Exact copy, pictures excluded: please retype every record below.

** Dataset entries **
● ● ● ● ● ● ●

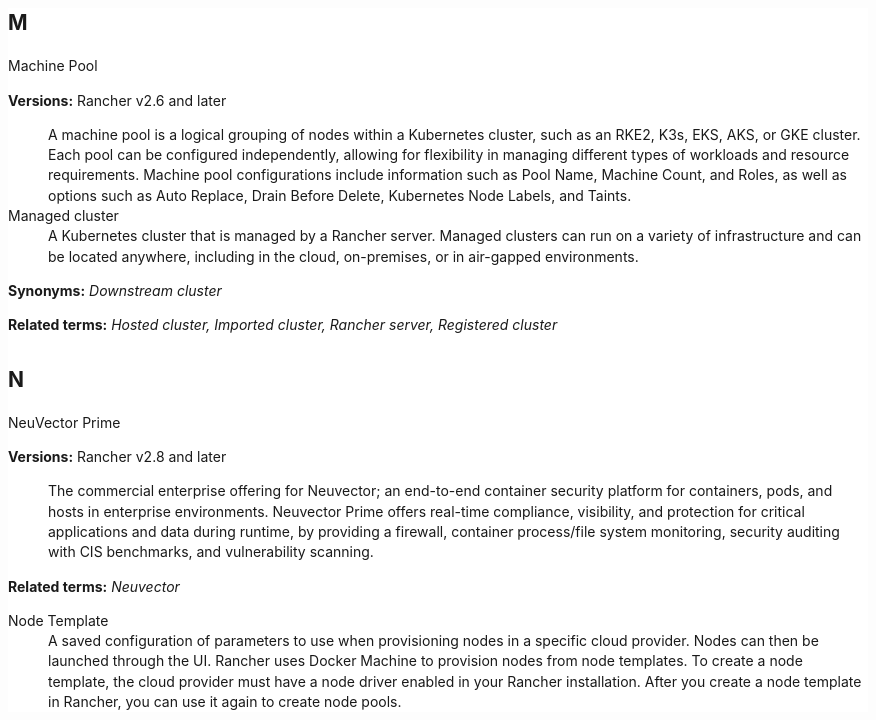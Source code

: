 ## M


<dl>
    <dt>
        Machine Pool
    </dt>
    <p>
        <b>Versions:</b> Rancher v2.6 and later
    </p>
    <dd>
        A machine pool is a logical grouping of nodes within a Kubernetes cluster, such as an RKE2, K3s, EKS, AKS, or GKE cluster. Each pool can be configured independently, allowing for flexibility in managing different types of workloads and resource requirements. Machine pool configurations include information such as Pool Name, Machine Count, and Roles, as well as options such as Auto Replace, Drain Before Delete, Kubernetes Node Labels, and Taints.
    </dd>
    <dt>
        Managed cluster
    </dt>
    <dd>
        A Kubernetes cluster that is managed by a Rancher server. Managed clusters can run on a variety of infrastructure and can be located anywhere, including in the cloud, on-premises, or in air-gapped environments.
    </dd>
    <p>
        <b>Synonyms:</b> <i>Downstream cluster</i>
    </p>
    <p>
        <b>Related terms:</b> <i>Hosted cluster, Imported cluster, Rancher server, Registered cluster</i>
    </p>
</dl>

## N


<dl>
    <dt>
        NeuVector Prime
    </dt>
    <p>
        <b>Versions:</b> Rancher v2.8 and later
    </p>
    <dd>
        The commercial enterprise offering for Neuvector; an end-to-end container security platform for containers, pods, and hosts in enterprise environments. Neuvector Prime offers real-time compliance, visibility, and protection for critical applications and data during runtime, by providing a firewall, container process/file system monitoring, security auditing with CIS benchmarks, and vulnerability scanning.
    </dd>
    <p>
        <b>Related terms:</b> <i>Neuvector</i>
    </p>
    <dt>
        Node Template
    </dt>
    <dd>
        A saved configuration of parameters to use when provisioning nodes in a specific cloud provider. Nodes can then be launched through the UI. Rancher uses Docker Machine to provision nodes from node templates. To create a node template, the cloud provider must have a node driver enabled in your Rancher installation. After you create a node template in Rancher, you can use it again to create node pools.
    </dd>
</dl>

● ● ● ● ● ● ●

** Written answer **
Source code

: ## M


<dl>
    <dt>
        Machine Pool
    </dt>
    <p>
        <b>Versions:</b> Rancher v2.6 and later
    </p>
    <dd>
        A machine pool is a logical grouping of nodes within a Kubernetes cluster, such as an RKE2, K3s, EKS, AKS, or GKE cluster. Each pool can be configured independently, allowing for flexibility in managing different types of workloads and resource requirements. Machine pool configurations include information such as Pool Name, Machine Count, and Roles, as well as options such as Auto Replace, Drain Before Delete, Kubernetes Node Labels, and Taints.
    </dd>
    <dt>
        Managed cluster
    </dt>
    <dd>
        A Kubernetes cluster that is managed by a Rancher server. Managed clusters can run on a variety of infrastructure and can be located anywhere, including in the cloud, on-premises, or in air-gapped environments.
    </dd>
    <p>
        <b>Synonyms:</b> <i>Downstream cluster</i>
    </p>
    <p>
        <b>Related terms:</b> <i>Hosted cluster, Imported cluster, Rancher server, Registered cluster</i>
    </p>
</dl>

## N


<dl>
    <dt>
        NeuVector Prime
    </dt>
    <p>
        <b>Versions:</b> Rancher v2.8 and later
    </p>
    <dd>
        The commercial enterprise offering for Neuvector; an end-to-end container security platform for containers, pods, and hosts in enterprise environments. Neuvector Prime offers real-time compliance, visibility, and protection for critical applications and data during runtime, by providing a firewall, container process/file system monitoring, security auditing with CIS benchmarks, and vulnerability scanning.
    </dd>
    <p>
        <b>Related terms:</b> <i>Neuvector</i>
    </p>
    <dt>
        Node Template
    </dt>
    <dd>
        A saved configuration of parameters to use when provisioning nodes in a specific cloud provider. Nodes can then be launched through the UI. Rancher uses Docker Machine to provision nodes from node templates. To create a node template, the cloud provider must have a node driver enabled in your Rancher installation. After you create a node template in Rancher, you can use it again to create node pools.
    </dd>
</dl>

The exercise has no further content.